● **Activity**
Please give back each entry below unaltered, leaving the pictures out.

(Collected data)
%%
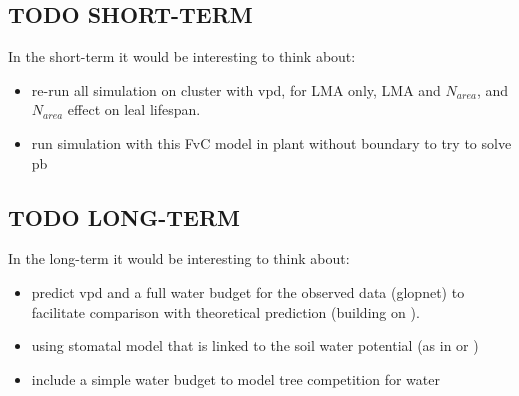 \documentclass[a4paper,11pt]{article}
\begin{document}
\clearpage

\subsection{TODO SHORT-TERM}

In the short-term it would be interesting to think about:

\begin{itemize}

\item re-run all simulation on cluster with vpd, for LMA only, LMA and $N_{area}$, and $N_{area}$ effect on leal lifespan.

\item run simulation with this FvC model in plant without boundary to try to solve pb

\end{itemize}


\subsection{TODO LONG-TERM}

In the long-term it would be interesting to think about:

\begin{itemize}

\item predict vpd and a full water budget for the observed data (glopnet) to facilitate comparison with theoretical prediction (building on \citet{Prentice-2014}).

\item using stomatal model that is linked to the soil water potential (as in \citet{Sperry-2016} or
\citet{Sterck-2011})

\item include a simple water budget to model tree competition for water

\end{itemize}






\end{document}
%%
● **Solution to the problem**
 \documentclass[a4paper,11pt]{article}
\begin{document}
\clearpage

\subsection{TODO SHORT-TERM}

In the short-term it would be interesting to think about:

\begin{itemize}

\item re-run all simulation on cluster with vpd, for LMA only, LMA and $N_{area}$, and $N_{area}$ effect on leal lifespan.

\item run simulation with this FvC model in plant without boundary to try to solve pb

\end{itemize}


\subsection{TODO LONG-TERM}

In the long-term it would be interesting to think about:

\begin{itemize}

\item predict vpd and a full water budget for the observed data (glopnet) to facilitate comparison with theoretical prediction (building on \citet{Prentice-2014}).

\item using stomatal model that is linked to the soil water potential (as in \citet{Sperry-2016} or
\citet{Sterck-2011})

\item include a simple water budget to model tree competition for water

\end{itemize}






\end{document}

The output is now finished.